Ephesians 4:30 clearly says that we should not grieve the Holy Spirit with whom we are sealed until the day of redemption. So the question I had to ask of myself is this - when I was born again was I filled with the Holy Spirit?
If the answer is no, then none of this matters, there is no argument, if the answer is no then I do not belong to Christ and am not saved anyway - but if the answer is yes then we have to ask a whole other set of questions.
If the answer is yes, and anyone is truly born again and filled with the Spirit and is, as Ephesians 4:30 tells us, now sealed with the Spirit - then here is the question we need to ask- when we sin and we grieve the Holy Spirit does He leave us and move out and break the seal He has put on us?
So in other words is the Holy Spirit in a constant state of moving in and moving out because we grieve Him with our sin? If He moves out does He break the seal or “unseal” us? That would not at all be something described as a seal, since a sealing indicates ownership, and something more permanent, not some temporary thing and most Christians agree, that once the Holy Spirit moves in He does not leave you or forsake you .
So then if the Holy Spirit does not leave us how then would we lose our salvation?
This is where I wanted to give you food for thought - consider - losing your salvation might have been possible under the Mosaic law, but how can it be possible after the Holy Spirit is given? Consider, you had mentioned and used as your example the angels which willingly chose to sin and lose their salvation - However this really cannot be compared to us for 2 reasons.
First, the angels were never “saved” since in thier original state in that they had nothing to be “saved from”. They were created in a state of perfection which some chose to willingly vacate, whereas we were born into a fallen state of sin and imperfection that we did not choose, and that we needed to be saved from.

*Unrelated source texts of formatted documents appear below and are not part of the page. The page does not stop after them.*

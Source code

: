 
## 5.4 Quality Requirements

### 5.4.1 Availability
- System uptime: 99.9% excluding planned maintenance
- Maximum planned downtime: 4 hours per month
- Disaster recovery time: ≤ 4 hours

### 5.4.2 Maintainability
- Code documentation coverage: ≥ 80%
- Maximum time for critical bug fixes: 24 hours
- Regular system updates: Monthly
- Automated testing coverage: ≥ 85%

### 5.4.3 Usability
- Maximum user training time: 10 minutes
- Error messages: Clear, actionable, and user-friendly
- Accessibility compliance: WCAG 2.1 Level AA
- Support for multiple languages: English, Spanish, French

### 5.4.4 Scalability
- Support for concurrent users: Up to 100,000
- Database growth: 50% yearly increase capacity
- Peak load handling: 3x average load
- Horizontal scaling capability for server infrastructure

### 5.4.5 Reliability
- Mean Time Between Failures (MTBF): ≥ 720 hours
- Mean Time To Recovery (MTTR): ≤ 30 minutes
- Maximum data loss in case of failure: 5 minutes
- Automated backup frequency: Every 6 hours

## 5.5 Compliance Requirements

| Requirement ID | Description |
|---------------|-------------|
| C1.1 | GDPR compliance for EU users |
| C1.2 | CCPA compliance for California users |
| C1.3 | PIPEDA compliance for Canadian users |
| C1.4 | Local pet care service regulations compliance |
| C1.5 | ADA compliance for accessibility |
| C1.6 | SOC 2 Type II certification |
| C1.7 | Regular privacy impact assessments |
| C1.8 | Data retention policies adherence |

Yes, the angels were eternally secure, and as long as they maintained their state of perfection they had eternal security. And it was the choice of some to leave that state but we can’t technically call them saved at any point, since they do not have that state available to them. Our two states are either saved or lost, while the only two states available to the angels are either perfect or lost.
God does not offer them salvation, I suspect because they entered the state of damnation with full knowledge, willingly, knowing what they were leaving - whereas we were born into a cursed state, not knowing why or having made the choice to reject God - it is our default becasue of our first parents so I suppose God draws a distinction there and takes greater mercy on us than the angels who became sinners willfully with knowledge. (You might argue that our first parents Adam and Eve were also in a state of perfection at one time and this is true - but their condition was slightly different in that they were deceived from without and tempted to leave their state of perfection whereas Lucifer was tempted from within as were all of the other fallen angels who had no reason to not believe God since they lived constantly in His presence)
But secondly and more importantly - ask yourself this - were any of the fallen angels ever filled with God’s Holy Spirit?
Consider, none of the angels are filled with the Holy Spirit becasue they simply don’t need it, they were created perfect without the Holy Spirit in dwelling them and the fallen angels chose to leave this state of perfection for a lie from Satan that they could be like God, without God (which would include being like God without His Holy Spirit obviously)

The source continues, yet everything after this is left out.